▸ **Task item**
The count of lines below that include the string "points" is the whole answer.
--- START ---
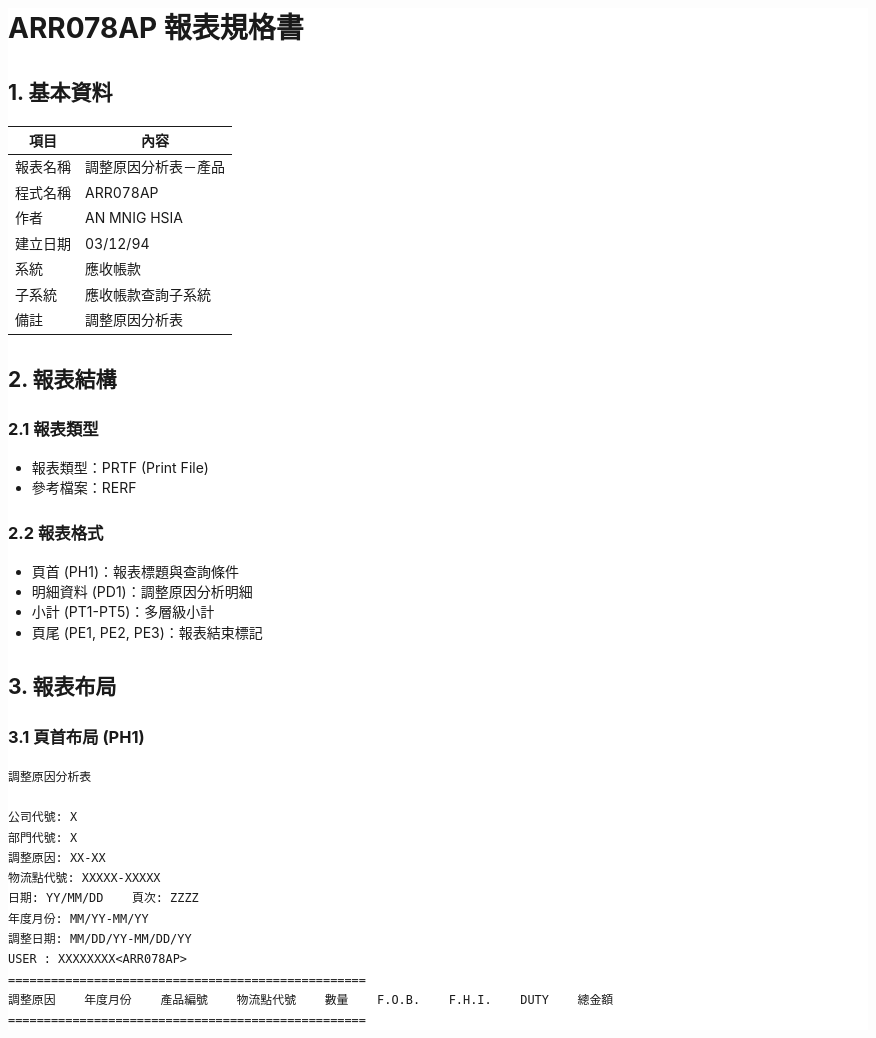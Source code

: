 # ARR078AP 報表規格書

## 1. 基本資料

| 項目 | 內容 |
|------|------|
| 報表名稱 | 調整原因分析表－產品 |
| 程式名稱 | ARR078AP |
| 作者 | AN MNIG HSIA |
| 建立日期 | 03/12/94 |
| 系統 | 應收帳款 |
| 子系統 | 應收帳款查詢子系統 |
| 備註 | 調整原因分析表 |

## 2. 報表結構

### 2.1 報表類型
- 報表類型：PRTF (Print File)
- 參考檔案：RERF

### 2.2 報表格式
- 頁首 (PH1)：報表標題與查詢條件
- 明細資料 (PD1)：調整原因分析明細
- 小計 (PT1-PT5)：多層級小計
- 頁尾 (PE1, PE2, PE3)：報表結束標記

## 3. 報表布局

### 3.1 頁首布局 (PH1)
```
調整原因分析表

公司代號: X
部門代號: X
調整原因: XX-XX
物流點代號: XXXXX-XXXXX
日期: YY/MM/DD    頁次: ZZZZ
年度月份: MM/YY-MM/YY
調整日期: MM/DD/YY-MM/DD/YY
USER : XXXXXXXX<ARR078AP>
==================================================
調整原因    年度月份    產品編號    物流點代號    數量    F.O.B.    F.H.I.    DUTY    總金額
==================================================
```
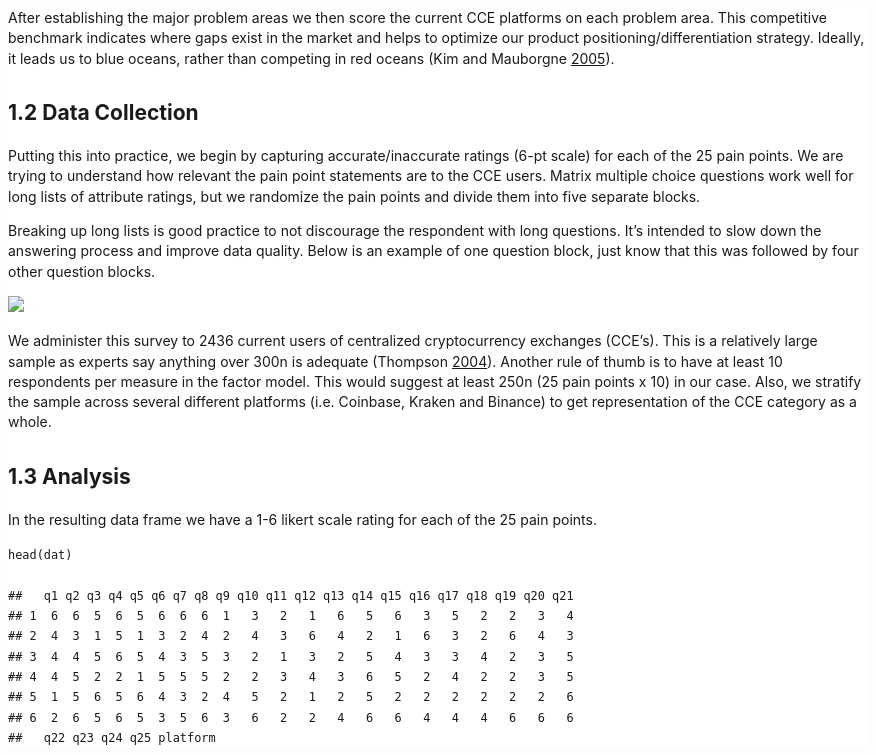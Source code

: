   

After establishing the major problem areas we then score the current CCE platforms on each problem area. This competitive benchmark indicates where gaps exist in the market and helps to optimize our product positioning/differentiation strategy. Ideally, it leads us to blue oceans, rather than competing in red oceans (Kim and Mauborgne [2005](#ref-kim_blue_2005)).

  
  
  

1.2 Data Collection
-------------------

Putting this into practice, we begin by capturing accurate/inaccurate ratings (6-pt scale) for each of the 25 pain points. We are trying to understand how relevant the pain point statements are to the CCE users. Matrix multiple choice questions work well for long lists of attribute ratings, but we randomize the pain points and divide them into five separate blocks.

  

Breaking up long lists is good practice to not discourage the respondent with long questions. It’s intended to slow down the answering process and improve data quality. Below is an example of one question block, just know that this was followed by four other question blocks.

  

![](images/01_3.png)

  

We administer this survey to 2436 current users of centralized cryptocurrency exchanges (CCE’s). This is a relatively large sample as experts say anything over 300n is adequate (Thompson [2004](#ref-thompson_exploratory_2004)). Another rule of thumb is to have at least 10 respondents per measure in the factor model. This would suggest at least 250n (25 pain points x 10) in our case. Also, we stratify the sample across several different platforms (i.e. Coinbase, Kraken and Binance) to get representation of the CCE category as a whole.

  
  
  

1.3 Analysis
------------

In the resulting data frame we have a 1-6 likert scale rating for each of the 25 pain points.

  

    head(dat)

    ##   q1 q2 q3 q4 q5 q6 q7 q8 q9 q10 q11 q12 q13 q14 q15 q16 q17 q18 q19 q20 q21
    ## 1  6  6  5  6  5  6  6  6  1   3   2   1   6   5   6   3   5   2   2   3   4
    ## 2  4  3  1  5  1  3  2  4  2   4   3   6   4   2   1   6   3   2   6   4   3
    ## 3  4  4  5  6  5  4  3  5  3   2   1   3   2   5   4   3   3   4   2   3   5
    ## 4  4  5  2  2  1  5  5  5  2   2   3   4   3   6   5   2   4   2   2   3   5
    ## 5  1  5  6  5  6  4  3  2  4   5   2   1   2   5   2   2   2   2   2   2   6
    ## 6  2  6  5  6  5  3  5  6  3   6   2   2   4   6   6   4   4   4   6   6   6
    ##   q22 q23 q24 q25 platform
--- END ---
▸ **Answer below**
3